Where Are You Living?
Have you ever noticed how often your mind drifts away from what’s right in front of you?
Some of us are stuck in the past, regretting what we’ve done or romanticizing what once was. Others live in the future, worrying about what might go wrong or daydreaming about what could go right. But very few of us live in the present. And according to The Screwtape Letters, that’s exactly what the enemy wants.
In Letter 15, Screwtape, the senior demon, tells his apprentice Wormwood that their job is to keep humans focused on the past or the future, anything but the here and now. Why? Because the present is dangerous. It’s the only place where God gives grace. It’s the only place where we can truly obey. It’s the only moment where time intersects with eternity.
The Enemy’s Goal: Eternity Now
Lewis’s insight is stunning: “The present is the point at which time touches eternity.”
God, who exists outside of time, invites us to meet him in time, specifically in the present. He wants us to:
- Obey his voice today,
- Bear today’s burdens,
- Receive today’s grace,
- Give thanks for today’s blessings.
The devil doesn’t care whether you are scared of tomorrow or optimistic about it, as long as you’re not grounded in today. If he can keep your head in the clouds of possibility, he’s robbed you of the only place you can actually act, right now.
The Future is Fiction
Screwtape says that the future is the least like eternity because it doesn’t exist. It’s imaginary. It inflames both fear and ambition. But it is unreal, and therefore a distraction. Virtues, on the other hand, belong to the present, gratitude for what God has done and love for those around you now.
That doesn’t mean we’re forbidden to think about the future. God invites us to plan, but only in obedience to today’s duties. As Screwtape puts it, “The duty of planning tomorrow’s work is today’s duty.” You can prepare for tomorrow, but you’re only accountable for today.

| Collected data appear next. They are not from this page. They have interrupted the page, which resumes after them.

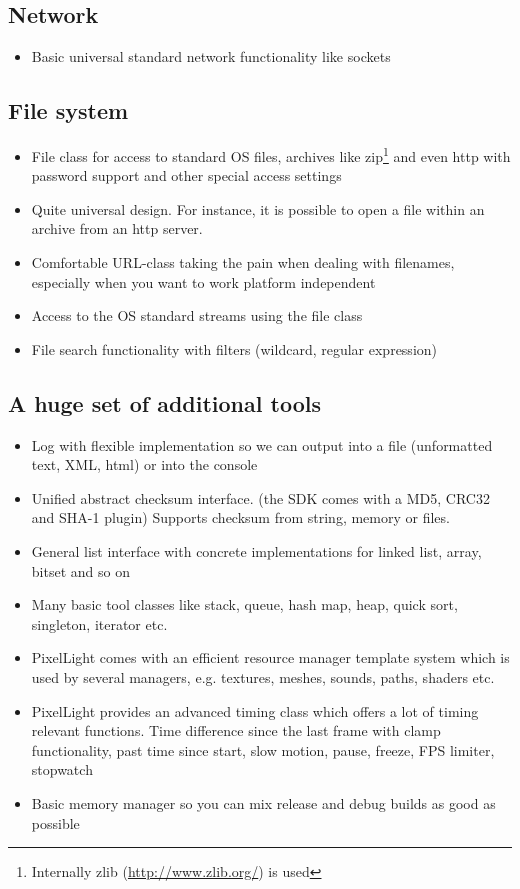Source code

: \subsection{Network}
\begin{itemize}
\item{Basic universal standard network functionality like sockets}
\end{itemize}


\subsection{File system}
\begin{itemize}
\item{File class for access to standard OS files, archives like zip\footnote{Internally zlib (\url{http://www.zlib.org/}) is used} and even http with password support and other special access settings}
\item{Quite universal design. For instance, it is possible to open a file within an archive from an http server.}
\item{Comfortable URL-class taking the pain when dealing with filenames, especially when you want to work platform independent}
\item{Access to the OS standard streams using the file class}
\item{File search functionality with filters (wildcard, regular expression)}
\end{itemize}


\subsection{A huge set of additional tools}
\begin{itemize}
\item{Log with flexible implementation so we can output into a file (unformatted text, XML, html) or into the console}
\item{Unified abstract checksum interface. (the SDK comes with a MD5, CRC32 and SHA-1 plugin) Supports checksum from string, memory or files.}
\item{General list interface with concrete implementations for linked list, array, bitset and so on}
\item{Many basic tool classes like stack, queue, hash map, heap, quick sort, singleton, iterator etc.}
\item{PixelLight comes with an efficient resource manager template system which is used by several managers, e.g. textures, meshes, sounds, paths, shaders etc. }
\item{PixelLight provides an advanced timing class which offers a lot of timing relevant functions. Time difference since the last frame with clamp functionality, past time since start, slow motion, pause, freeze, FPS limiter, stopwatch}
\item{Basic memory manager so you can mix release and debug builds as good as possible}
\end{itemize}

What Living in the Present Really Means
Let’s be clear: living in the present doesn’t mean naively assuming everything will work out. That’s not trust, it’s denial. Some people feel peace about the future only because they’ve convinced themselves it will be painless. But that’s just another trap. When reality hits they fall apart.

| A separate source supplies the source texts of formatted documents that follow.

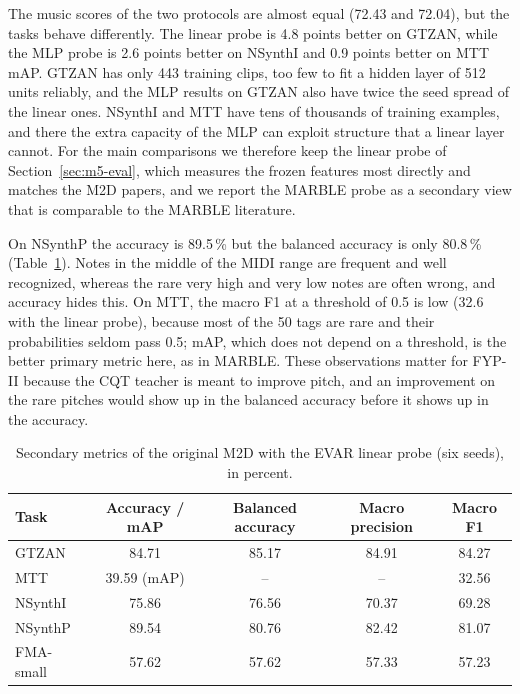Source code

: The music scores of the two protocols are almost equal (72.43 and 72.04), but the tasks behave differently. The linear probe is 4.8 points better on GTZAN, while the MLP probe is 2.6 points better on NSynthI and 0.9 points better on MTT mAP. GTZAN has only 443 training clips, too few to fit a hidden layer of 512 units reliably, and the MLP results on GTZAN also have twice the seed spread of the linear ones. NSynthI and MTT have tens of thousands of training examples, and there the extra capacity of the MLP can exploit structure that a linear layer cannot. For the main comparisons we therefore keep the linear probe of Section~\ref{sec:m5-eval}, which measures the frozen features most directly and matches the M2D papers, and we report the MARBLE probe as a secondary view that is comparable to the MARBLE literature.

On NSynthP the accuracy is 89.5\,\% but the balanced accuracy is only 80.8\,\% (Table~\ref{tab:res-secondary}). Notes in the middle of the MIDI range are frequent and well recognized, whereas the rare very high and very low notes are often wrong, and accuracy hides this. On MTT, the macro F1 at a threshold of 0.5 is low (32.6 with the linear probe), because most of the 50 tags are rare and their probabilities seldom pass 0.5; mAP, which does not depend on a threshold, is the better primary metric here, as in MARBLE. These observations matter for FYP-II because the CQT teacher is meant to improve pitch, and an improvement on the rare pitches would show up in the balanced accuracy before it shows up in the accuracy.

\begin{table}[htbp]
\centering
\caption[Secondary metrics of the original M2D]{Secondary metrics of the original M2D with the EVAR linear probe (six seeds), in percent.}
\label{tab:res-secondary}
\small\singlespacing
\begin{tabular}{lcccc}
\toprule
\textbf{Task} & \textbf{Accuracy / mAP} & \textbf{Balanced accuracy} & \textbf{Macro precision} & \textbf{Macro F1}\\
\midrule
GTZAN & 84.71 & 85.17 & 84.91 & 84.27\\
MTT & 39.59 (mAP) & -- & -- & 32.56\\
NSynthI & 75.86 & 76.56 & 70.37 & 69.28\\
NSynthP & 89.54 & 80.76 & 82.42 & 81.07\\
FMA-small & 57.62 & 57.62 & 57.33 & 57.23\\
\bottomrule
\end{tabular}
\end{table}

Instead, the Christian learns to live in the present with eyes wide open. They know suffering may come, but they also know that grace will meet them when it does. So they pray now. They love now. They obey now.

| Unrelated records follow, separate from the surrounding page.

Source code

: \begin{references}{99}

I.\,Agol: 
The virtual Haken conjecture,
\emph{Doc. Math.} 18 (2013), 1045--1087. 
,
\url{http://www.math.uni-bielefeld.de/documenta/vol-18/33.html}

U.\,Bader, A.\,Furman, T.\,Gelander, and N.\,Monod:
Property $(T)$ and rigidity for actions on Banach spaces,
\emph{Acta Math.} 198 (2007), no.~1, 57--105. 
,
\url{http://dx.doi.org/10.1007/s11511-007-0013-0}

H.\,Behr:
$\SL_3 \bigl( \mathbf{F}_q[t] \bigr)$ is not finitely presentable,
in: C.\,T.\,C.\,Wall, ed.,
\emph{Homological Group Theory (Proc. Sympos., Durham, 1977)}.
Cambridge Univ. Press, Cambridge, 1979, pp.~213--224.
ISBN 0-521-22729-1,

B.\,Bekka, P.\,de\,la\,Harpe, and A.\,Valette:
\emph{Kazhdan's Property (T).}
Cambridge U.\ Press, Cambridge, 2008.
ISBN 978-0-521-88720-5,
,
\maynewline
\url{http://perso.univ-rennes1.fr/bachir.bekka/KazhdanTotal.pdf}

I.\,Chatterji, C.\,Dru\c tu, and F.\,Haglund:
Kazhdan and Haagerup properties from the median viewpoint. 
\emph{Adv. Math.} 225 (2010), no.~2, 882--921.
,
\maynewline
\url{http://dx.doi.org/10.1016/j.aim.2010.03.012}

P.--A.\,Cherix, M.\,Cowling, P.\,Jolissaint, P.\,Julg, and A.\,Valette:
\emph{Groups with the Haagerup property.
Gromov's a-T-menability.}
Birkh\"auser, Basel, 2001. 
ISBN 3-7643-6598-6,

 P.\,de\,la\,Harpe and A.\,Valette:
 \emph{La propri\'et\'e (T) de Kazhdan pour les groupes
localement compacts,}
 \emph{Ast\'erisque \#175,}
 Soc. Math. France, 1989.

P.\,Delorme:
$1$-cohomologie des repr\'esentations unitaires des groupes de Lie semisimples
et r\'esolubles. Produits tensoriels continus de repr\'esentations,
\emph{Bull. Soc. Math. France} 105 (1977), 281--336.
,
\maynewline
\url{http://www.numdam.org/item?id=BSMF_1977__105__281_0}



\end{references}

That kind of life frustrates hell.
Giving God the Now
Screwtape ends with a damning contrast between what God wants and what the demons want. God wants someone who can:
“Wash his mind of the whole subject [of the future], commit the issue to heaven, and return at once to the patience or gratitude demanded by the moment that is passing over him.”
But the enemy wants a race of people “perpetually in pursuit of the rainbow’s end”, so caught up in visions of utopia or doom that they sacrifice today on the altar of tomorrow.
Eternal Rays in This Moment
So what about you?
Are you spending your energy on things you can’t control and don’t yet exist? Or are you embracing the only moment where you are truly alive, the one that’s lit up with eternal rays?
Stop. Breathe. Pray.
Now is holy ground.
Now is where grace lives.
Now is where you meet God.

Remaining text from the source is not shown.